● **THE PROBLEM**: Whenever a line in the data below includes the string "James", copy it out.
########################################
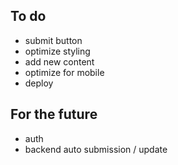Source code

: ## To do
- submit button
- optimize styling
- add new content
- optimize for mobile
- deploy

## For the future
- auth
- backend auto submission / update
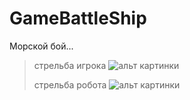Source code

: # GameBattleShip
Морской бой...
> стрельба игрока
![альт картинки](https://pp.userapi.com/c837334/v837334921/3de06/tnNF5Pim2XY.jpg "опциональный тайтл картинки")
>
> стрельба робота
> ![альт картинки](https://pp.userapi.com/c837334/v837334921/3ddff/HkFTa-SLjjY.jpg "опциональный тайтл картинки")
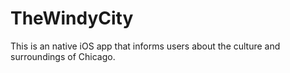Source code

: # TheWindyCity
This is an native iOS app that informs users about the culture and surroundings of Chicago.
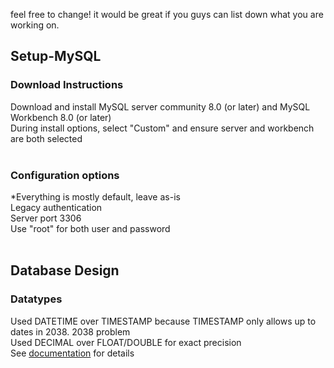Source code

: feel free to change!
it would be great if you guys can list down what you are working on.


## Setup-MySQL
### Download Instructions
Download and install MySQL server community 8.0 (or later) and MySQL Workbench 8.0 (or later)<br />
During install options, select "Custom" and ensure server and workbench are both selected<br /><br />

### Configuration options
*Everything is mostly default, leave as-is<br />
Legacy authentication<br />
Server port 3306<br />
Use "root" for both user and password<br /><br />

## Database Design
### Datatypes
Used DATETIME over TIMESTAMP because TIMESTAMP only allows up to dates in 2038. 2038 problem<br />
Used DECIMAL over FLOAT/DOUBLE for exact precision<br />
See [documentation](https://dev.mysql.com/doc/refman/8.4/en/data-types.html) for details<br /><br />
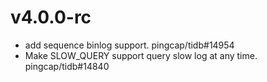 # v4.0.0-rc

- add sequence binlog support. pingcap/tidb#14954
- Make SLOW_QUERY support query slow log at any time. pingcap/tidb#14840
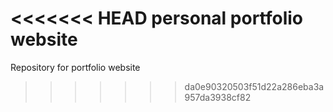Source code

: <<<<<<< HEAD
personal portfolio website
=======
Repository for portfolio website
>>>>>>> da0e90320503f51d22a286eba3a957da3938cf82
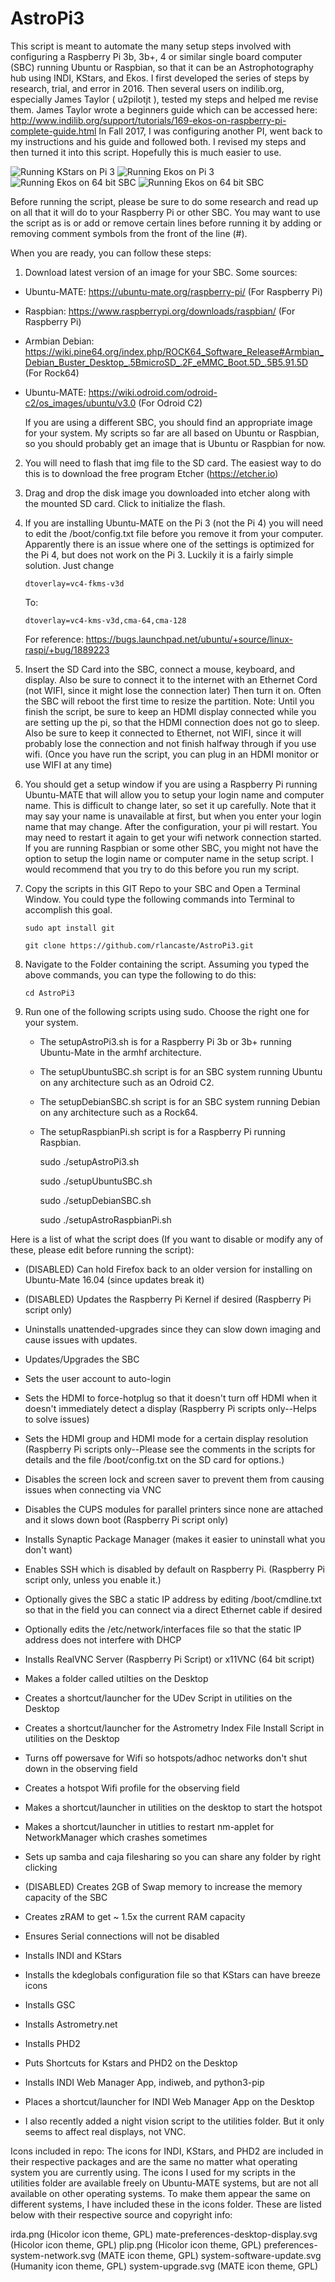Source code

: # AstroPi3

This script is meant to automate the many setup steps involved with configuring a Raspberry Pi 3b, 3b+, 4 or similar single board computer (SBC) running Ubuntu or Raspbian,
so that it can be an Astrophotography hub using INDI, KStars, and Ekos.  I first developed the series of steps by research, trial, and error
in 2016.  Then several users on indilib.org, especially James Taylor ( u2pilotjt ), tested my steps and helped me revise them.
James Taylor wrote a beginners guide which can be accessed here:  http://www.indilib.org/support/tutorials/169-ekos-on-raspberry-pi-complete-guide.html
In Fall 2017,  I was configuring another PI, went back to my instructions and his guide and followed both.  I revised my steps and then
turned it into this script.  Hopefully this is much easier to use.

![Running KStars on Pi 3](/images/runningPi3.png "Running KStars on Pi 3")
![Running Ekos on Pi 3](/images/ekosRunning.png "Running Ekos on Pi 3")
![Running Ekos on 64 bit SBC](/images/64bitEkos.png "Running Ekos on 64 bit SBC")
![Running Ekos on 64 bit SBC](/images/armbian.png "Running Ekos on a Debian Rock64 SBC")

Before running the script, please be sure to do some research and read up on all that it will do to your Raspberry Pi or other SBC.  You may want to 
use the script as is or add or remove certain lines before running it by adding or removing comment symbols from the front of the line (#).

When you are ready, you can follow these steps:

1.	Download latest version of an image for your SBC.  Some sources:
- Ubuntu-MATE: https://ubuntu-mate.org/raspberry-pi/ (For Raspberry Pi) 
- Raspbian: https://www.raspberrypi.org/downloads/raspbian/ (For Raspberry Pi)
- Armbian Debian: https://wiki.pine64.org/index.php/ROCK64_Software_Release#Armbian_Debian_Buster_Desktop_.5BmicroSD_.2F_eMMC_Boot.5D_.5B5.91.5D (For Rock64)
- Ubuntu-MATE: https://wiki.odroid.com/odroid-c2/os_images/ubuntu/v3.0 (For Odroid C2)

	If you are using a different SBC, you should find an appropriate image for your system.  My scripts so far are all based on Ubuntu or Raspbian, so you should
	probably get an image that is Ubuntu or Raspbian for now.
2.  You will need to flash that img file to the SD card.  The easiest way to do this is to download the free program Etcher (https://etcher.io)
3.  Drag and drop the disk image you downloaded into etcher along with the mounted SD card.  Click to initialize the flash.
4.  If you are installing Ubuntu-MATE on the Pi 3 (not the Pi 4) you will need to edit the /boot/config.txt file before you remove it from your computer.  Apparently there is an issue where one of the settings is optimized for the Pi 4, but does not work on the Pi 3.
	Luckily it is a fairly simple solution.  Just change
	
		dtoverlay=vc4-fkms-v3d 
		
	To:
	
		dtoverlay=vc4-kms-v3d,cma-64,cma-128
		
	For reference: https://bugs.launchpad.net/ubuntu/+source/linux-raspi/+bug/1889223
5.  Insert the SD Card into the SBC, connect a mouse, keyboard, and display.  Also be sure to connect it to the internet with an Ethernet Cord (not WIFI, since it might lose the connection later) Then turn it on.  Often the SBC will reboot the first time to resize the partition.
    Note:  Until you finish the script, be sure to keep an HDMI display connected while you are setting up the pi, so that the HDMI connection does not go to sleep.  Also be sure to keep it connected to Ethernet, not WIFI, since it will probably lose the connection and not finish halfway through if you use wifi.
	(Once you have run the script, you can plug in an HDMI monitor or use WIFI at any time) 
6.  You should get a setup window if you are using a Raspberry Pi running Ubuntu-MATE that will allow you to setup your login name and computer name.
    This is difficult to change later, so set it up carefully. Note that it may say your name is unavailable at first, but when you enter your login name that may change.
	After the configuration, your pi will restart.  You may need to restart it again to get your wifi network connection started.  If you are running Raspbian or some other SBC,
	you might not have the option to setup the login name or computer name in the setup script.  I would recommend that you try to do this before you run my script.
7.  Copy the scripts in this GIT Repo to your SBC and Open a Terminal Window.  You could type the following commands into Terminal to accomplish this goal.

		sudo apt install git
	
		git clone https://github.com/rlancaste/AstroPi3.git
	
8.  Navigate to the Folder containing the script.  Assuming you typed the above commands, you can type the following to do this:

		cd AstroPi3
	
9.  Run one of the following scripts using sudo.  Choose the right one for your system.  
	- The setupAstroPi3.sh is for a Raspberry Pi 3b or 3b+ running Ubuntu-Mate in the armhf architecture.  
	- The setupUbuntuSBC.sh script is for an SBC system running Ubuntu on any architecture such as an Odroid C2.
	- The setupDebianSBC.sh script is for an SBC system running Debian on any architecture such as a Rock64.
	- The setupRaspbianPi.sh script is for a Raspberry Pi running Raspbian.  

		sudo ./setupAstroPi3.sh
	
		sudo ./setupUbuntuSBC.sh
		
		sudo ./setupDebianSBC.sh
		
		sudo ./setupAstroRaspbianPi.sh
	
Here is a list of what the script does (If you want to disable or modify any of these, please edit before running the script):

- (DISABLED) Can hold Firefox back to an older version for installing on Ubuntu-Mate 16.04 (since updates break it)

- (DISABLED) Updates the Raspberry Pi Kernel if desired (Raspberry Pi script only)

- Uninstalls unattended-upgrades since they can slow down imaging and cause issues with updates.

- Updates/Upgrades the SBC

- Sets the user account to auto-login

- Sets the HDMI to force-hotplug so that it doesn't turn off HDMI when it doesn't immediately detect a display (Raspberry Pi scripts only--Helps to solve issues)

- Sets the HDMI group and HDMI mode for a certain display resolution (Raspberry Pi scripts only--Please see the comments in the scripts for details and the file /boot/config.txt on the SD card for options.)

- Disables the screen lock and screen saver to prevent them from causing issues when connecting via VNC

- Disables the CUPS modules for parallel printers since none are attached and it slows down boot (Raspberry Pi script only)

- Installs Synaptic Package Manager (makes it easier to uninstall what you don't want)

- Enables SSH which is disabled by default on Raspberry Pi. (Raspberry Pi script only, unless you enable it.)

- Optionally gives the SBC a static IP address by editing /boot/cmdline.txt so that in the field you can connect via a direct Ethernet cable if desired

- Optionally edits the /etc/network/interfaces file so that the static IP address does not interfere with DHCP

- Installs RealVNC Server (Raspberry Pi Script) or x11VNC (64 bit script)

- Makes a folder called utilties on the Desktop

- Creates a shortcut/launcher for the UDev Script in utilities on the Desktop

- Creates a shortcut/launcher for the Astrometry Index File Install Script in utilities on the Desktop

- Turns off powersave for Wifi so hotspots/adhoc networks don't shut down in the observing field

- Creates a hotspot Wifi profile for the observing field

- Makes a shortcut/launcher in utilities on the desktop to start the hotspot

- Makes a shortcut/launcher in utitlies to restart nm-applet for NetworkManager which crashes sometimes

- Sets up samba and caja filesharing so you can share any folder by right clicking

- (DISABLED) Creates 2GB of Swap memory to increase the memory capacity of the SBC

- Creates zRAM to get ~ 1.5x the current RAM capacity

- Ensures Serial connections will not be disabled

- Installs INDI and KStars

- Installs the kdeglobals configuration file so that KStars can have breeze icons

- Installs GSC

- Installs Astrometry.net

- Installs PHD2

- Puts Shortcuts for Kstars and PHD2 on the Desktop

- Installs INDI Web Manager App, indiweb, and python3-pip

- Places a shortcut/launcher for INDI Web Manager App on the Desktop

- I also recently added a night vision script to the utilities folder.  But it only seems to affect real displays, not VNC.

Icons included in repo:
The icons for INDI, KStars, and PHD2 are included in their respective packages and are the same
no matter what operating system you are currently using.  The icons I used
for my scripts in the utilities folder are available freely on Ubuntu-MATE systems, but are not
all available on other operating systems.  To make them appear the same on different systems, I have
included these in the icons folder.  These are listed below with their respective source and copyright info:

irda.png (Hicolor icon theme, GPL)
mate-preferences-desktop-display.svg (Hicolor icon theme, GPL)
plip.png (Hicolor icon theme, GPL)
preferences-system-network.svg (MATE icon theme, GPL)
system-software-update.svg (Humanity icon theme, GPL)
system-upgrade.svg (MATE icon theme, GPL)



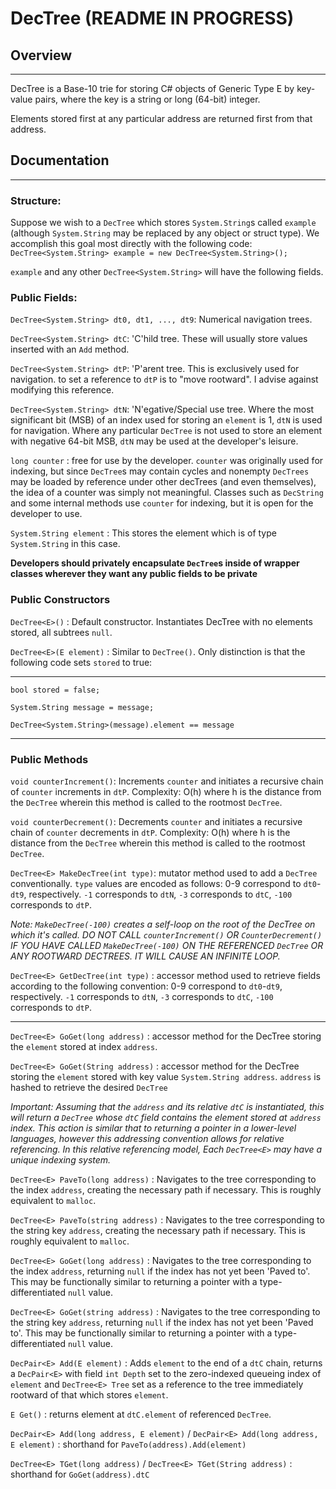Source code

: # DecTree (README IN PROGRESS)

## Overview

---

DecTree is a Base-10 trie for storing C# objects of Generic Type E by key-value pairs, where the key is a string or long (64-bit) integer.

Elements stored first at any particular address are returned first from that address.

## Documentation

---

### Structure:
Suppose we wish to a `DecTree` which stores `System.String`s called `example` (although `System.String` may be replaced by any object or struct type).
We accomplish this goal most directly with the following code: `DecTree<System.String> example = new DecTree<System.String>();`

`example` and any other `DecTree<System.String>` will have the following fields.

### Public Fields:

`DecTree<System.String> dt0, dt1, ..., dt9`: Numerical navigation trees.

`DecTree<System.String> dtC`: 'C'hild tree. These will usually store values inserted with an `Add` method.

`DecTree<System.String> dtP`: 'P'arent tree. This is exclusively used for navigation. to set a reference to `dtP` is to "move rootward". I advise against modifying this reference.

`DecTree<System.String> dtN`: 'N'egative/Special use tree. Where the most significant bit (MSB) of an index used for storing an `element` is 1, `dtN` is used for navigation. Where any particular `DecTree` is not used to store an element with negative 64-bit MSB, `dtN` may be used at the developer's leisure.

`long counter` : free for use by the developer. `counter` was originally used for indexing, but since `DecTree`s may contain cycles and nonempty `DecTrees` may be loaded by reference under other decTrees (and even themselves), the idea of a counter was simply not meaningful. Classes such as `DecString` and some internal methods use `counter` for indexing, but it is open for the developer to use. 

`System.String element` : This stores the element which is of type `System.String` in this case.

**Developers should privately encapsulate `DecTree`s inside of wrapper classes wherever they want any public fields to be private**

### Public Constructors
`DecTree<E>()` : Default constructor. Instantiates DecTree with no elements stored, all subtrees `null`.

`DecTree<E>(E element)` : Similar to `DecTree()`. Only distinction is that the following code sets `stored` to true:

---

`bool stored = false;`

`System.String message = message;`

`DecTree<System.String>(message).element == message`

---

### Public Methods

`void counterIncrement()`: Increments `counter` and initiates a recursive chain of `counter` increments in `dtP`. Complexity: O(h) where h is the distance from the `DecTree` wherein this method is called to the rootmost `DecTree`.

`void counterDecrement()`: Decrements `counter` and initiates a recursive chain of `counter` decrements in `dtP`. Complexity: O(h) where h is the distance from the `DecTree` wherein this method is called to the rootmost `DecTree`.

`DecTree<E> MakeDecTree(int type)`: mutator method used to add a `DecTree` conventionally. `type` values are encoded as follows: 0-9 correspond to `dt0`-`dt9`, respectively. `-1` corresponds to `dtN`, `-3` corresponds to `dtC`, `-100` corresponds to `dtP`.

*Note: `MakeDecTree(-100)` creates a self-loop on the root of the DecTree on which it's called. DO NOT CALL `counterIncrement()` OR `CounterDecrement()` IF YOU HAVE CALLED `MakeDecTree(-100)` ON THE REFERENCED `DecTree` OR ANY ROOTWARD DECTREES. IT WILL CAUSE AN INFINITE LOOP.*

`DecTree<E> GetDecTree(int type)` : accessor method used to retrieve fields according to the following convention: 0-9 correspond to `dt0`-`dt9`, respectively. `-1` corresponds to `dtN`, `-3` corresponds to `dtC`, `-100` corresponds to `dtP`.

---

`DecTree<E> GoGet(long address)` : accessor method for the DecTree storing the `element` stored at index `address`.

`DecTree<E> GoGet(String address)` : accessor method for the DecTree storing the `element` stored with key value `System.String address`. `address` is hashed to retrieve the desired `DecTree`

*Important: Assuming that the `address` and its relative `dtC` is instantiated, this will return a `DecTree` whose `dtC` field contains the element stored at `address` index. This action is similar that to returning a pointer in a lower-level languages, however this addressing convention allows for relative referencing. In this relative referencing model, Each `DecTree<E>` may have a unique indexing system.*

`DecTree<E> PaveTo(long address)` : Navigates to the tree corresponding to the index `address`, creating the necessary path if necessary. This is roughly equivalent to `malloc`.

`DecTree<E> PaveTo(string address)` : Navigates to the tree corresponding to the string key `address`, creating the necessary path if necessary. This is roughly equivalent to `malloc`.

`DecTree<E> GoGet(long address)` : Navigates to the tree corresponding to the index `address`, returning `null` if the index has not yet been 'Paved to'. This may be functionally similar to returning a pointer with a type-differentiated `null` value.

`DecTree<E> GoGet(string address)` : Navigates to the tree corresponding to the string key `address`, returning `null` if the index has not yet been 'Paved to'. This may be functionally similar to returning a pointer with a type-differentiated `null` value.

`DecPair<E> Add(E element)` : Adds `element` to the end of a `dtC` chain, returns a `DecPair<E>` with field `int Depth` set to the zero-indexed queueing index of `element` and `DecTree<E> Tree` set as a reference to the tree immediately rootward of that which stores `element`.

`E Get()` : returns element at `dtC.element` of referenced `DecTree`.

`DecPair<E> Add(long address, E element)` / `DecPair<E> Add(long address, E element)` : shorthand for `PaveTo(address).Add(element)`

`DecTree<E> TGet(long address)` / `DecTree<E> TGet(String address)` : shorthand for `GoGet(address).dtC`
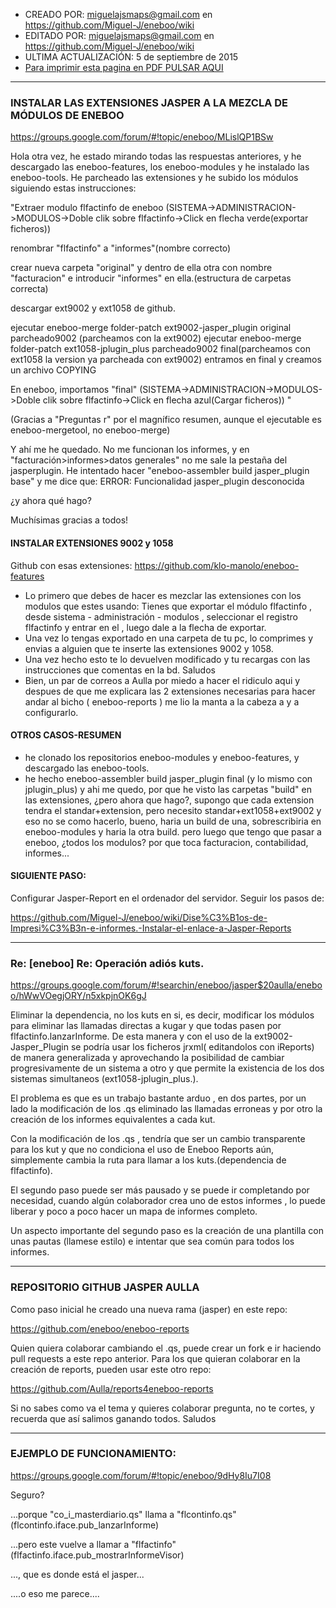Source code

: * CREADO POR: miguelajsmaps@gmail.com en https://github.com/Miguel-J/eneboo/wiki
* EDITADO POR: miguelajsmaps@gmail.com en https://github.com/Miguel-J/eneboo/wiki
* ULTIMA ACTUALIZACIÓN: 5 de septiembre de 2015
* [Para imprimir esta pagina en PDF PULSAR AQUI](https://gitprint.com/Miguel-J/eneboo/wiki/eneboo-reports)

----

### INSTALAR LAS EXTENSIONES JASPER A LA MEZCLA DE MÓDULOS DE ENEBOO 

https://groups.google.com/forum/#!topic/eneboo/MLislQP1BSw

Hola otra vez, 
he estado mirando todas las respuestas anteriores, y he descargado las eneboo-features, los eneboo-modules y he instalado las eneboo-tools. He parcheado las extensiones y he subido los módulos siguiendo estas instrucciones: 

"Extraer modulo flfactinfo de eneboo (SISTEMA->ADMINISTRACION->MODULOS->Doble clik sobre flfactinfo->Click en flecha verde(exportar ficheros)) 

renombrar "flfactinfo" a "informes"(nombre correcto) 

crear nueva carpeta "original" y dentro de ella otra con nombre "facturacion" e introducir "informes" en ella.(estructura de carpetas correcta) 

descargar ext9002 y ext1058 de github. 

ejecutar eneboo-merge folder-patch ext9002-jasper_plugin original parcheado9002 (parcheamos con la ext9002) 
ejecutar eneboo-merge folder-patch ext1058-jplugin_plus parcheado9002 final(parcheamos con ext1058 la version ya parcheada con ext9002) 
entramos en final y creamos un archivo COPYING 

En eneboo, importamos "final" (SISTEMA->ADMINISTRACION->MODULOS->Doble clik sobre flfactinfo->Click en flecha azul(Cargar ficheros)) " 

(Gracias a "Preguntas r" por el magnífico resumen, aunque el ejecutable es eneboo-mergetool, no eneboo-merge) 

Y ahí me he quedado. No me funcionan los informes, y en "facturación>informes>datos generales" no me sale la pestaña del jasperplugin. 
He intentado hacer "eneboo-assembler build jasper_plugin base" y me dice que: 
ERROR: Funcionalidad jasper_plugin desconocida 

¿y ahora qué hago? 

Muchísimas gracias a todos!


#### INSTALAR EXTENSIONES 9002 y 1058

Github con esas extensiones: https://github.com/klo-manolo/eneboo-features

* Lo primero que debes de hacer es mezclar las extensiones  con los modulos que estes usando:
Tienes que exportar el módulo flfactinfo , desde sistema - administración - modulos , seleccionar el registro flfactinfo y entrar en el , luego dale a la flecha de exportar.
* Una vez lo tengas exportado en una carpeta de tu pc, lo comprimes y envias a alguien que te inserte las extensiones 9002 y 1058.
* Una vez hecho esto te lo devuelven modificado y tu recargas con las instrucciones que comentas en la bd. Saludos 
* Bien, un par de correos a Aulla por miedo a hacer el ridiculo aqui y despues de que me explicara las 2 extensiones necesarias para hacer andar al bicho ( eneboo-reports ) me lio la manta a la cabeza a y a configurarlo.


#### OTROS CASOS-RESUMEN

* he clonado los repositorios eneboo-modules y eneboo-features, y descargado las eneboo-tools.
* he hecho eneboo-assembler build jasper_plugin final (y lo mismo con jplugin_plus) y ahi me quedo, por que he visto las carpetas "build" en las extensiones, ¿pero ahora que hago?, supongo que cada extension tendra el standar+extension, pero necesito standar+ext1058+ext9002 y eso no se como hacerlo, bueno, haria un build de una, sobrescribiria en eneboo-modules y haria la otra build. pero luego que tengo que pasar a eneboo, ¿todos los modulos? por que toca facturacion, contabilidad, informes...

#### SIGUIENTE PASO:

Configurar Jasper-Report en el ordenador del servidor. Seguir los pasos de:

https://github.com/Miguel-J/eneboo/wiki/Dise%C3%B1os-de-Impresi%C3%B3n-e-informes.-Instalar-el-enlace-a-Jasper-Reports

***


### Re: [eneboo] Re: Operación adiós kuts.



https://groups.google.com/forum/#!searchin/eneboo/jasper$20aulla/eneboo/hWwVOegjORY/n5xkpjnOK6gJ

Eliminar la dependencia, no los kuts en si, es decir, modificar los módulos para eliminar las llamadas directas a kugar y que todas pasen por flfactinfo.lanzarInforme. De esta manera y con el uso de la ext9002-Jasper_Plugin se podría usar los ficheros jrxml( editandolos con iReports) de manera generalizada y aprovechando la posibilidad de cambiar progresivamente de un sistema a otro y que permite la existencia de los dos sistemas simultaneos (ext1058-jplugin_plus.).

El problema es que es un trabajo bastante arduo , en dos partes, por un lado la modificación de los .qs eliminado las llamadas erroneas y por otro la creación de los informes equivalentes a cada kut. 

Con la modificación de los .qs , tendría que ser un cambio transparente para los kut y que no condiciona el uso de Eneboo Reports aún, simplemente cambia la ruta para llamar a los kuts.(dependencia de flfactinfo).

El segundo paso puede ser más pausado y se puede ir completando por necesidad, cuando algún colaborador crea uno de estos informes , lo puede liberar y poco a poco hacer un mapa de informes completo. 

Un aspecto importante del segundo paso es la creación de una plantilla con unas pautas (llamese estilo) e intentar que sea común para todos los informes. 

---

### REPOSITORIO GITHUB JASPER AULLA

Como paso inicial he creado una nueva rama (jasper) en este repo:

https://github.com/eneboo/eneboo-reports

Quien quiera colaborar cambiando el .qs, puede crear un fork e ir haciendo pull requests a este repo anterior.
Para los que quieran colaborar en la creación de reports, pueden usar este otro repo:

https://github.com/Aulla/reports4eneboo-reports

Si no sabes como va el tema y quieres colaborar pregunta, no te cortes, y recuerda que así salimos ganando todos.
Saludos

---

### EJEMPLO DE FUNCIONAMIENTO:


https://groups.google.com/forum/#!topic/eneboo/9dHy8Iu7I08

Seguro?

...porque "co_i_masterdiario.qs" llama a "flcontinfo.qs" (flcontinfo.iface.pub_lanzarInforme)

...pero este vuelve a llamar a "flfactinfo" (flfactinfo.iface.pub_mostrarInformeVisor)

..., que es donde está el jasper...

....o eso me parece....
########################################
● **EXPECTED ANSWER**:
in 2016.  Then several users on indilib.org, especially James Taylor ( u2pilotjt ), tested my steps and helped me revise them.
James Taylor wrote a beginners guide which can be accessed here:  http://www.indilib.org/support/tutorials/169-ekos-on-raspberry-pi-complete-guide.html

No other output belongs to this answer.